▸ What needs to be done: Every entry below should be written out exactly, and no image should appear.

--------------------------------

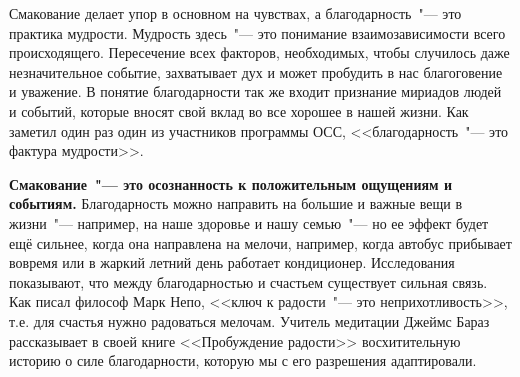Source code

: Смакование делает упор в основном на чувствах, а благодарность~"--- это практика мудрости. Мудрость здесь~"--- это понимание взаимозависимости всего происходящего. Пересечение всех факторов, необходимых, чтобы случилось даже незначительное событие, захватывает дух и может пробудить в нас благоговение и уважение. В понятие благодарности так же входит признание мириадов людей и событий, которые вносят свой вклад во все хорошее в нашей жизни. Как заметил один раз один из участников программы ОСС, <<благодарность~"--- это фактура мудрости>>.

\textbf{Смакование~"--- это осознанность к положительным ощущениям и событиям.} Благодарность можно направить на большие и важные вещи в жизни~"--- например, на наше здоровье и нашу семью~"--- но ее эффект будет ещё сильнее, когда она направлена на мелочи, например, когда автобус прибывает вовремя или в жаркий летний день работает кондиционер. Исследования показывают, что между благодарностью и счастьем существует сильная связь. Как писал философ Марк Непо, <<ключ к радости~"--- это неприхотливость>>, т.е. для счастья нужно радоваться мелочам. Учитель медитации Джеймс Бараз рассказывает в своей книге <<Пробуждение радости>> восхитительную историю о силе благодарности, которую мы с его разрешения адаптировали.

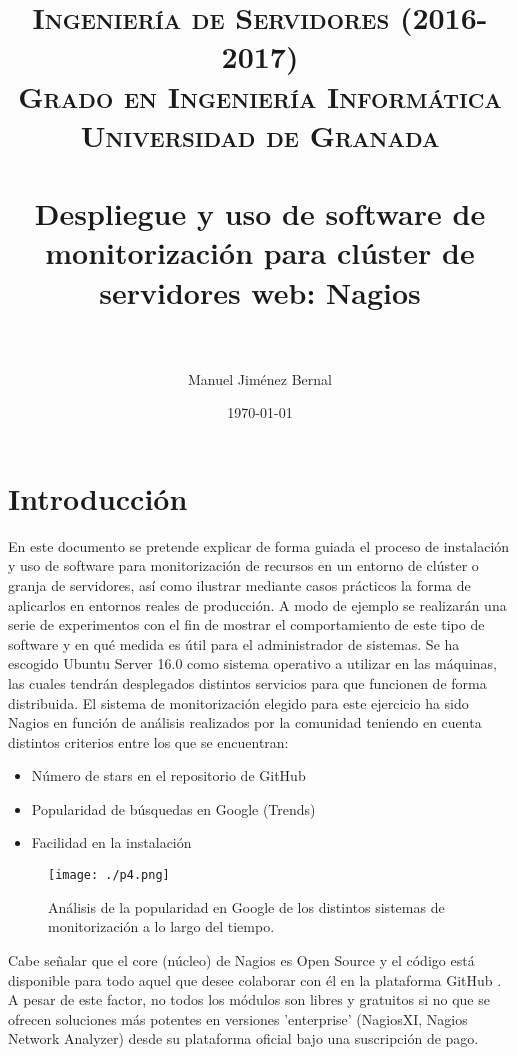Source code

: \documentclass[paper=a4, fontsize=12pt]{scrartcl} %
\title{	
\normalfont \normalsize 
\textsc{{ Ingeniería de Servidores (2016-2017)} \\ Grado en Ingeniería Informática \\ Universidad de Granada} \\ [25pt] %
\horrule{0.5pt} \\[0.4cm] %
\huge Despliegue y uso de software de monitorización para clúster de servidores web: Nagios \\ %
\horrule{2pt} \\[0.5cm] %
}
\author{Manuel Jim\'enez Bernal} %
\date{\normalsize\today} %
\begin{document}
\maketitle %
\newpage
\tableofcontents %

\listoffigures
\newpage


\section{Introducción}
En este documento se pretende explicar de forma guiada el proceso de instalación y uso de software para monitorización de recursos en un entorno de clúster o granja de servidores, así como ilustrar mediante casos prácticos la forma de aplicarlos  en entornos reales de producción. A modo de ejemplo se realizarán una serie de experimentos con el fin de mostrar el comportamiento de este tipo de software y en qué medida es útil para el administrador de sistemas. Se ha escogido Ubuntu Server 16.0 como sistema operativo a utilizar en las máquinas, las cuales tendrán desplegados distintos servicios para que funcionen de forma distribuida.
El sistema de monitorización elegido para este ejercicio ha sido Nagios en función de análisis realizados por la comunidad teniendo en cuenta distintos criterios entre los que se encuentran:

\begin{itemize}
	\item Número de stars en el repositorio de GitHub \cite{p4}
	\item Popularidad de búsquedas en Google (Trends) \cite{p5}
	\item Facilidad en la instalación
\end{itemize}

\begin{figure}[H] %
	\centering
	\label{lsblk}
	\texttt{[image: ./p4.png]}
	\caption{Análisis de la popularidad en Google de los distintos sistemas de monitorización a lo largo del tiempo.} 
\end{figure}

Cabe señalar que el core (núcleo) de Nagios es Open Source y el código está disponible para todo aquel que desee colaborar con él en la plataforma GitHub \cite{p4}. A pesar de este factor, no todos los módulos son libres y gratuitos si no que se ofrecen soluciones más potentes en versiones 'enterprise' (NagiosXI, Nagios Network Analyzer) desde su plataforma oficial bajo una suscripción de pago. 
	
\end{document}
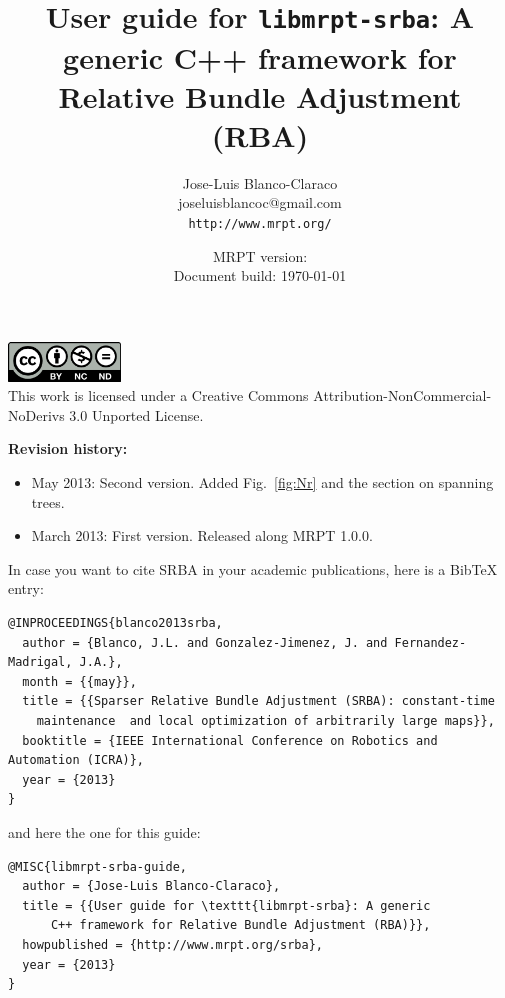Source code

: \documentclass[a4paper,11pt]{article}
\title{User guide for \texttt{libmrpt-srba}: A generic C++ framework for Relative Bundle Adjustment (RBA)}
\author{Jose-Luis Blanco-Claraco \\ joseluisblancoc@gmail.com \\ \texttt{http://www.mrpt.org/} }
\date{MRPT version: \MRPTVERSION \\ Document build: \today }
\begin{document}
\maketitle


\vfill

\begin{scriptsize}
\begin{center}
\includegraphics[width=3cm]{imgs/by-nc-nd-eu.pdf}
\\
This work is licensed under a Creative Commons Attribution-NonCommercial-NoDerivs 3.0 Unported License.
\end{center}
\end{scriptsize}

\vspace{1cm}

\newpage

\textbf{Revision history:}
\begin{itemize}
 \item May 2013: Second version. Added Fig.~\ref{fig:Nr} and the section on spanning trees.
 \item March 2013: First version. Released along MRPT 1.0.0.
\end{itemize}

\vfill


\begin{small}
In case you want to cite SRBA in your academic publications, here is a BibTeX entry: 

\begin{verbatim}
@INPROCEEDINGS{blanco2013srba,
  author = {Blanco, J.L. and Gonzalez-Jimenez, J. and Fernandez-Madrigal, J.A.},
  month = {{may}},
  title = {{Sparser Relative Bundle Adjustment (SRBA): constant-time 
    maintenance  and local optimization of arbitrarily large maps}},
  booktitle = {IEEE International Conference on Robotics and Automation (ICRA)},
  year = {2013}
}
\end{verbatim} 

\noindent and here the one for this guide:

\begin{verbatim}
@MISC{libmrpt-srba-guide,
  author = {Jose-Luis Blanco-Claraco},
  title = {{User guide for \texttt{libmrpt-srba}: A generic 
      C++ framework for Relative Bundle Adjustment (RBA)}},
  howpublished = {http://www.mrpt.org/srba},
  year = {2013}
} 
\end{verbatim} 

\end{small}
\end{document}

--------------------------------

▸ Written response:
Source code

: Смакование делает упор в основном на чувствах, а благодарность~"--- это практика мудрости. Мудрость здесь~"--- это понимание взаимозависимости всего происходящего. Пересечение всех факторов, необходимых, чтобы случилось даже незначительное событие, захватывает дух и может пробудить в нас благоговение и уважение. В понятие благодарности так же входит признание мириадов людей и событий, которые вносят свой вклад во все хорошее в нашей жизни. Как заметил один раз один из участников программы ОСС, <<благодарность~"--- это фактура мудрости>>.

\textbf{Смакование~"--- это осознанность к положительным ощущениям и событиям.} Благодарность можно направить на большие и важные вещи в жизни~"--- например, на наше здоровье и нашу семью~"--- но ее эффект будет ещё сильнее, когда она направлена на мелочи, например, когда автобус прибывает вовремя или в жаркий летний день работает кондиционер. Исследования показывают, что между благодарностью и счастьем существует сильная связь. Как писал философ Марк Непо, <<ключ к радости~"--- это неприхотливость>>, т.е. для счастья нужно радоваться мелочам. Учитель медитации Джеймс Бараз рассказывает в своей книге <<Пробуждение радости>> восхитительную историю о силе благодарности, которую мы с его разрешения адаптировали.

Source code

: \documentclass[paper=a4, fontsize=12pt]{scrartcl} %
\title{	
\normalfont \normalsize 
\textsc{{ Ingeniería de Servidores (2016-2017)} \\ Grado en Ingeniería Informática \\ Universidad de Granada} \\ [25pt] %
\horrule{0.5pt} \\[0.4cm] %
\huge Despliegue y uso de software de monitorización para clúster de servidores web: Nagios \\ %
\horrule{2pt} \\[0.5cm] %
}
\author{Manuel Jim\'enez Bernal} %
\date{\normalsize\today} %
\begin{document}
\maketitle %
\newpage
\tableofcontents %

\listoffigures
\newpage


\section{Introducción}
En este documento se pretende explicar de forma guiada el proceso de instalación y uso de software para monitorización de recursos en un entorno de clúster o granja de servidores, así como ilustrar mediante casos prácticos la forma de aplicarlos  en entornos reales de producción. A modo de ejemplo se realizarán una serie de experimentos con el fin de mostrar el comportamiento de este tipo de software y en qué medida es útil para el administrador de sistemas. Se ha escogido Ubuntu Server 16.0 como sistema operativo a utilizar en las máquinas, las cuales tendrán desplegados distintos servicios para que funcionen de forma distribuida.
El sistema de monitorización elegido para este ejercicio ha sido Nagios en función de análisis realizados por la comunidad teniendo en cuenta distintos criterios entre los que se encuentran:

\begin{itemize}
	\item Número de stars en el repositorio de GitHub \cite{p4}
	\item Popularidad de búsquedas en Google (Trends) \cite{p5}
	\item Facilidad en la instalación
\end{itemize}

\begin{figure}[H] %
	\centering
	\label{lsblk}
	\texttt{[image: ./p4.png]}
	\caption{Análisis de la popularidad en Google de los distintos sistemas de monitorización a lo largo del tiempo.} 
\end{figure}

Cabe señalar que el core (núcleo) de Nagios es Open Source y el código está disponible para todo aquel que desee colaborar con él en la plataforma GitHub \cite{p4}. A pesar de este factor, no todos los módulos son libres y gratuitos si no que se ofrecen soluciones más potentes en versiones 'enterprise' (NagiosXI, Nagios Network Analyzer) desde su plataforma oficial bajo una suscripción de pago. 
	
\end{document}
Source code

: \documentclass[a4paper,11pt]{article}
\title{User guide for \texttt{libmrpt-srba}: A generic C++ framework for Relative Bundle Adjustment (RBA)}
\author{Jose-Luis Blanco-Claraco \\ joseluisblancoc@gmail.com \\ \texttt{http://www.mrpt.org/} }
\date{MRPT version: \MRPTVERSION \\ Document build: \today }
\begin{document}
\maketitle


\vfill

\begin{scriptsize}
\begin{center}
\includegraphics[width=3cm]{imgs/by-nc-nd-eu.pdf}
\\
This work is licensed under a Creative Commons Attribution-NonCommercial-NoDerivs 3.0 Unported License.
\end{center}
\end{scriptsize}

\vspace{1cm}

\newpage

\textbf{Revision history:}
\begin{itemize}
 \item May 2013: Second version. Added Fig.~\ref{fig:Nr} and the section on spanning trees.
 \item March 2013: First version. Released along MRPT 1.0.0.
\end{itemize}

\vfill


\begin{small}
In case you want to cite SRBA in your academic publications, here is a BibTeX entry: 

\begin{verbatim}
@INPROCEEDINGS{blanco2013srba,
  author = {Blanco, J.L. and Gonzalez-Jimenez, J. and Fernandez-Madrigal, J.A.},
  month = {{may}},
  title = {{Sparser Relative Bundle Adjustment (SRBA): constant-time 
    maintenance  and local optimization of arbitrarily large maps}},
  booktitle = {IEEE International Conference on Robotics and Automation (ICRA)},
  year = {2013}
}
\end{verbatim} 

\noindent and here the one for this guide:

\begin{verbatim}
@MISC{libmrpt-srba-guide,
  author = {Jose-Luis Blanco-Claraco},
  title = {{User guide for \texttt{libmrpt-srba}: A generic 
      C++ framework for Relative Bundle Adjustment (RBA)}},
  howpublished = {http://www.mrpt.org/srba},
  year = {2013}
} 
\end{verbatim} 

\end{small}
\end{document}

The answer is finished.